The question is as follows:
The previous question was like: “In how many possible arrangements C is in front of A”. My answer was: 6!/2 which is 360. Because in one half, C is in front of A, and in the other half A is in front of C. (No calculation required, common sense & interpretation & mathematical intuition is sufficient to find the correct answer I believe.)
But this one really puzzled me. I will be grateful if you provide a clear explanation.
Is there any way to solve this question without writing down all combinations?
You can solve it very similarly to how you solved the other problem. In any of the 6! particular orderings, the letters A, B, and C appear in 3 of the positions in some particular order.
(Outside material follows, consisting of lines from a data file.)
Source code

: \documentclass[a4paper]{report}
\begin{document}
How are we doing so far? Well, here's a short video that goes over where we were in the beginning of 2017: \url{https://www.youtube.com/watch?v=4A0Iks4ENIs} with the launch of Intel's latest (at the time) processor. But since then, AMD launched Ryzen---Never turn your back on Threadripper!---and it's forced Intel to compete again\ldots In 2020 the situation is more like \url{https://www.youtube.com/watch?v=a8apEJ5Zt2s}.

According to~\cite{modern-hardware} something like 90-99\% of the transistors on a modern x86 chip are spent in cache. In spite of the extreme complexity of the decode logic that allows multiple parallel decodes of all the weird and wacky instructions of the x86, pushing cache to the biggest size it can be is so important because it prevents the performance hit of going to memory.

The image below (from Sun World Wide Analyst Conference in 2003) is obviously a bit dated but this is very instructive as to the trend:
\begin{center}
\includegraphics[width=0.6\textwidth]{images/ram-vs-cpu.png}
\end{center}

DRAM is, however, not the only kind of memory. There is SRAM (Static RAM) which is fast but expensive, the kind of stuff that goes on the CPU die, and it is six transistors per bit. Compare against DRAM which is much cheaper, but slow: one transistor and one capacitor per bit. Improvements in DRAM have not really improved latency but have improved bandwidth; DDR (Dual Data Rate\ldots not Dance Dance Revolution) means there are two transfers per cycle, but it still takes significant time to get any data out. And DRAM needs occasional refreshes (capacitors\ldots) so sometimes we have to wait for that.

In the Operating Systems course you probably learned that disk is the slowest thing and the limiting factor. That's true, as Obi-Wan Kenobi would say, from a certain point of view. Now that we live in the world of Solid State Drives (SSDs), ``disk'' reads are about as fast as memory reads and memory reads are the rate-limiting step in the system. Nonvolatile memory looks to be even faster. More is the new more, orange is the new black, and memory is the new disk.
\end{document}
There are 3! different possible orders for A, B, and C, in 2 of which C appears between A and B. So, in 2/3! = 1/3 of the orderings, the letters are in the correct order. Therefore, there are 6!/3 orderings that satisfy the condition.
Yeah, I had to think about it for a minute, and then I was struck by this insight after noticing that the correct answer was 6!/3 and thinking about the OP’s solution to the first problem.
Indeed, even without having to count that there are 2 allowed out of 3! potential orderings of {A, B, C}, one could slightly more elegantly simply note that there is 1 valid out of 3 potential choices for which of {A, B, C} goes in the middle.
By symmetry the number of case that C is between A and B is the same as the number in which A is between B and C and the same as the number in which B is between A and C. These three possibilities are mutually exclusive and exhaust the 6! = 720 cases, so each must happen 240 times.